The patient, a 35-year-old woman from Pune, was admitted to KMC Hospital for her third delivery due to complications stemming from blood group incompatibility. With the timely intervention and meticulous care provided by the medical team, she was safely discharged from the hospital, marking a triumph over adversity.
Blood group incompatibility between parents, particularly when one is Rh-positive and the other is Rh-negative, often leads to complications in subsequent pregnancies. These complications arise from the development of antibodies in the mother's bloodstream during pregnancy, posing risks to both mother and fetus. Dr. Sameena Haroon emphasized the impact of such blood group disparities on maternal and fetal health.
The patient's medical history revealed a prior normal delivery four years ago, followed by complications during her second delivery, which tragically resulted in the demise of the infant within a year due to intracranial hemorrhage. Subsequent pregnancies posed heightened risks, necessitating vigilant monitoring and specialized care.

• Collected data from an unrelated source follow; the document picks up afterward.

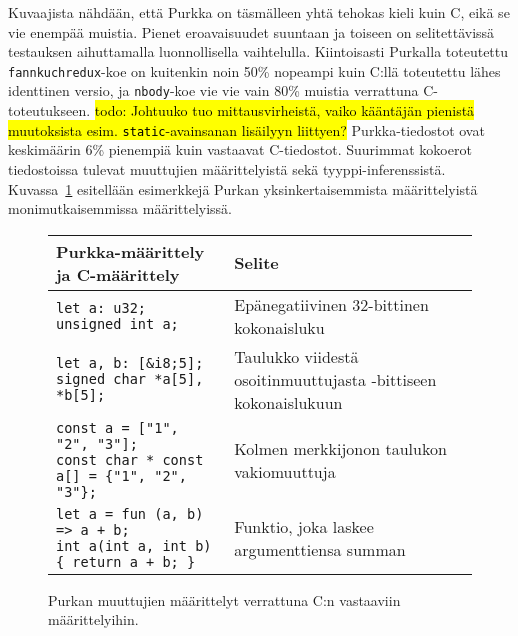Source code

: Kuvaajista nähdään, että Purkka on täsmälleen yhtä tehokas kieli kuin C, eikä
se vie enempää muistia. Pienet eroavaisuudet suuntaan ja toiseen on
selitettävissä testauksen aihuttamalla luonnollisella vaihtelulla. Kiintoisasti
Purkalla toteutettu \texttt{fannkuchredux}-koe on kuitenkin noin 50\% nopeampi
kuin C:llä toteutettu lähes identtinen versio, ja \texttt{nbody}-koe vie vie
vain 80\% muistia verrattuna C-toteutukseen. \hl{todo: Johtuuko tuo
mittausvirheistä, vaiko kääntäjän pienistä muutoksista esim.
\texttt{static}-avainsanan lisäilyyn liittyen?} Purkka-tiedostot ovat
keskimäärin 6\% pienempiä kuin vastaavat C-tiedostot. Suurimmat kokoerot
tiedostoissa tulevat muuttujien määrittelyistä sekä tyyppi-inferenssistä.
Kuvassa~\ref{fig:declarations} esitellään esimerkkejä Purkan
yksinkertaisemmista määrittelyistä monimutkaisemmissa määrittelyissä.

\begin{figure}[ht!]
    \begin{adjustbox}{center}
        \begin{tabular}{@{} m{} m{} @{}} \toprule
            Purkka-määrittely ja C-määrittely & Selite \\ \midrule

            \texttt{let a: u32; \newline unsigned int a;} & Epänegatiivinen 32-bittinen kokonaisluku \\
            \noalign{\vspace{0.3cm}}

            \texttt{let a, b: [\&i8;5]; \newline signed char *a[5], *b[5];} & Taulukko viidestä osoitinmuuttujasta \newline 8-bittiseen kokonaislukuun \\
            \noalign{\vspace{0.3cm}}

            \texttt{const a = ["1", "2", "3"]; \newline const char * const a[] = \{"1", "2", "3"\};} & Kolmen merkkijonon taulukon vakiomuuttuja \\
            \noalign{\vspace{0.3cm}}

            \texttt{let a = fun (a, b) => a + b; \newline int a(int a, int b) \{ return a + b; \}} & Funktio, joka laskee argumenttiensa summan \\ \bottomrule
        \end{tabular}
    \end{adjustbox}
    \label{fig:declarations}
    \caption{Purkan muuttujien määrittelyt verrattuna C:n vastaaviin
    määrittelyihin.}
\end{figure}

During the current pregnancy, complications emerged at the five-month mark, prompting intensive monitoring. At 30 weeks gestation, an Indirect Coombs Test (ICT) returned positive, indicating depleted iron levels in the blood—a critical concern necessitating immediate intervention to safeguard the fetus. Premature delivery posed risks, including jaundice and intracranial bleeding, underscoring the importance of delaying delivery until the optimal timeframe.
In response to the precarious situation, the medical team executed a challenging intrauterine transfusion procedure to replenish the fetus's hemoglobin levels, thereby mitigating the risk of preterm birth. After two subsequent weeks, delivery at 35 weeks gestation alleviated concerns surrounding low hemoglobin levels in the infant, ensuring a safe outcome for both mother and child.
Dr. Sameena added that the baby was kept under observation and monitoring in NICU for over a week post-delivery where the child received further transfusions before being discharged subsequently.
Dr. Sameena Haroon expressed gratitude for the collaborative efforts of her colleagues, including Dr. Shami Shastri, Dr. Pundalik Baliga, and Dr Mario J Bukelo, whose expertise and teamwork were instrumental in achieving a successful delivery. Despite the complexities posed by the patient's history of fetal loss, the utilization of modern medical advancements and the dedication of the medical team culminated in a positive outcome, with both mother and child discharged from the hospital in good health.
What is intrauterine blood transfusion?
Intrauterine blood transfusion is a complex medical procedure performed during pregnancy to address severe fetal anemia. Through the procedure, the baby in mother's womb is transfused blood.
Before the procedure, the mother undergoes thorough assessments, including ultrasound scans and blood tests. Continuous ultrasound guidance is used throughout the procedure to visualize the fetus, placenta, and the specific blood vessels involved. A thin, specialized needle is carefully inserted through the mother's abdomen and into the amniotic sac, guided by real-time ultrasound imaging. The goal is to reach the umbilical vein of the fetus.
Once the needle is correctly positioned, compatible blood is slowly transfused into the fetus through the umbilical vein. The amount of blood transfused is carefully controlled to avoid overloading the fetal circulation.
This successful delivery at KMC Hospital in Mangalore also marks a significant milestone in medical advancement within the region. The utilization of the "Intrauterine Transfusion" system, under the adept supervision of Dr. Sameena Haroon, signifies one of the pioneering instances of this rare procedure in Mangalore. Dr. Sameena's leadership and expertise, coupled with the collaborative efforts of her medical team, have not only facilitated a positive outcome for the patient and her child but have also expanded the scope of obstetric care in the region.